再回到急诊那边,警察同志已经处理得差不多了,那三个醉汉全责,罚款拘留一样跑不了。
大过年的,还有记着闻风而来,加班采访。
孟景砚没搭理,让他们去采访其他见义勇为的路人。蓝漾走在他前面,拆开百奇,拿出一根,不回头习惯性地抬高手腕,刚好到他嘴边的高度。
手上下意识的举动令她神情恍惚,反应过来,饼干顶端已经被轻轻叼住。
手指一松,她诧异地回头看他。
“你不是不吃零食吗?”
“饿了。”
她被他简短的两个字噎得语塞,顿了顿,有点别扭地问:
“疼不疼?”
孟景砚现在一只手半残,最起码四个礼拜不能用力。他看了一眼自己被包成粽子的右手,微微一笑:“你怕不怕?”
“啊?”
“流了很多血,”他视线落到她的外套,语气平和,仿佛那血不是他的,而是另一个不相干的人,“如果你觉得很害怕,十二个小时内不要睡觉,我现在叫心理医生过来陪你聊聊。”
酒瓶差一点就要扎进脖子,又被溅了一身的血,正常人回过神来都会害怕。这时候睡觉,只会加速创伤记忆的巩固。
蓝漾明白了,他是担心自己会ptsd。
他真的很该死。
“我无所谓,”她有点疲乏,觉得好累,有气无力道:“你没事就好了。”
“不管怎么样,”孟景砚观察着她的状态:“今晚还是熬个夜吧,我陪着你。”
“……随你。”
“再来一根。”
“什么?”
他朝蓝漾的百奇努嘴,她拿他一点办法没有,生硬地把整包饼干往他左手一塞:“你自己吃,我去下洗手间。”
“……”
洗手间里这里不远,孟景砚靠在墙边,弯起一条长腿,目送蓝漾离去。
左手百无聊赖地晃着百奇的包装袋,一股浓浓的巧克力味飘散出来,很醇厚的甜,和凉薄的冬夜格格不入。
他想打电话叫司机来接,但手不够用,只能一根一根数着袋子里饼干的数量,打发时间。
正数一遍,倒数一遍,颠来倒去再一遍。
走廊尽头,过来一个一瘸一拐的身影。他抬眼,看见对方墨镜口罩全副武装,好似做贼一般,显然是不想被人认出来。

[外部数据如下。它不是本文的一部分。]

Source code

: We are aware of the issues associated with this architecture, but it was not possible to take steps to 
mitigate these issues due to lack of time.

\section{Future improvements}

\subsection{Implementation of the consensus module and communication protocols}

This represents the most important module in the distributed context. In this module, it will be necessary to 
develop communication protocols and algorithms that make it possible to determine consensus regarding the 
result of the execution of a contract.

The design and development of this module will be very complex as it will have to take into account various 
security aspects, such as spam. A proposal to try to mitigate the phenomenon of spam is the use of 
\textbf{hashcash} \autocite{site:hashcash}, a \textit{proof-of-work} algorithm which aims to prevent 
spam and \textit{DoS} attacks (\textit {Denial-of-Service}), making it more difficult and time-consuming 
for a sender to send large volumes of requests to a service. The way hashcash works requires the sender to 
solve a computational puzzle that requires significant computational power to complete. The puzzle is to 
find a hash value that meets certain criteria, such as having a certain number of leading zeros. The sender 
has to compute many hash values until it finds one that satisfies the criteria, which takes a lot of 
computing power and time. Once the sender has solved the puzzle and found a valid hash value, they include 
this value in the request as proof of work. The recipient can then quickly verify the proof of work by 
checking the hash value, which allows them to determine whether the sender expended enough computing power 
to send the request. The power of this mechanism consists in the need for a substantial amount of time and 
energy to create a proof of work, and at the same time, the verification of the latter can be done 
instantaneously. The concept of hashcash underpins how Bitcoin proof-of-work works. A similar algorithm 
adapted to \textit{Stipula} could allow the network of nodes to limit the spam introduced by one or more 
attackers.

孟景砚站直身体,常年饱含笑意的视线在祁闻年身上打量一圈。
最后落到了……
他手中那包,和自己一模一样的百奇上。
第46章
祁闻年不瞎,大老远就看见孟景砚了,外面寒风呼啸,他心里却窜起一股无名火。
“看来祁先生虽然没去世预赛,过得倒是很充实。”
孟景砚看着他走路都不太利索的脚,笑得温文尔雅。
“孟总,也不遑多让。”
——同样的目光,落在他那只包得密不透风的手上。
“……”
孟景砚轻轻笑着:“我知道你一直以来在调查什么,不过提醒你一句,多管闲事的前提是先解决好自己的烂摊子。你不如现在回去好好想想,该怎么平息网民的怒火,嗯?”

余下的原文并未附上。